--- Exercise ---
If a line in the data holds the string "joda", list it.

--- Material for this task ---
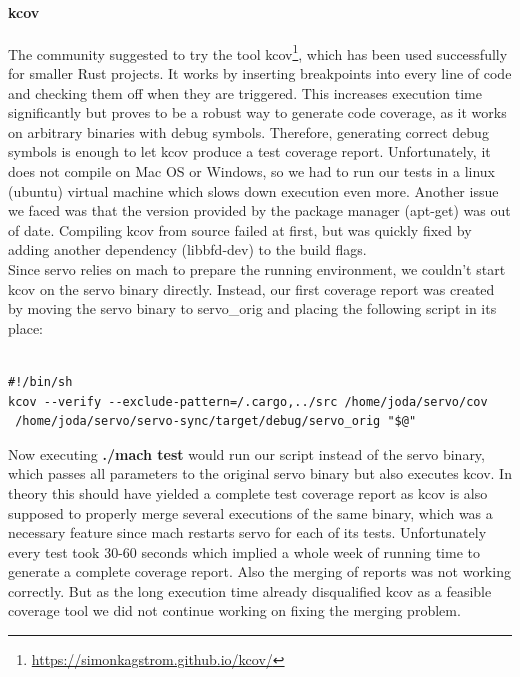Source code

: \documentclass{scrartcl}
\begin{document}
\paragraph{kcov}
The community suggested to try the tool kcov\footnote{\url{https://simonkagstrom.github.io/kcov/}}, which has been used successfully for smaller Rust projects. It works by inserting breakpoints into every line of code and checking them off when they are triggered. This increases execution time significantly but proves to be a robust way to generate code coverage, as it works on arbitrary binaries with debug symbols. Therefore, generating correct debug symbols is enough to let kcov produce a test coverage report. Unfortunately, it does not compile on Mac OS or Windows, so we had to run our tests in a linux (ubuntu) virtual machine which slows down execution even more. Another issue we faced was that the version provided by the package manager (apt-get) was out of date. Compiling kcov from source failed at first, but was quickly fixed by adding another dependency (libbfd-dev) to the build flags.\\

Since servo relies on mach to prepare the running environment, we couldn't start kcov on the servo binary directly. Instead, our first coverage report was created by moving the servo binary to servo\_orig and placing the following script in its place:

\begin{verbatim}

#!/bin/sh
kcov --verify --exclude-pattern=/.cargo,../src /home/joda/servo/cov 
 /home/joda/servo/servo-sync/target/debug/servo_orig "$@"

\end{verbatim}

Now executing \textbf{./mach test} would run our script instead of the servo binary, which passes all parameters to the original servo binary but also executes kcov. In theory this should have yielded a complete test coverage report as kcov is also supposed to properly merge several executions of the same binary, which was a necessary feature since mach restarts servo for each of its tests. Unfortunately every test took 30-60 seconds which implied a whole week of running time to generate a complete coverage report. Also the merging of reports was not working correctly. But as the long execution time already disqualified kcov as a feasible coverage tool we did not continue working on fixing the merging problem.\\
\end{document}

--- Finished exercise ---
kcov --verify --exclude-pattern=/.cargo,../src /home/joda/servo/cov 
 /home/joda/servo/servo-sync/target/debug/servo_orig "$@"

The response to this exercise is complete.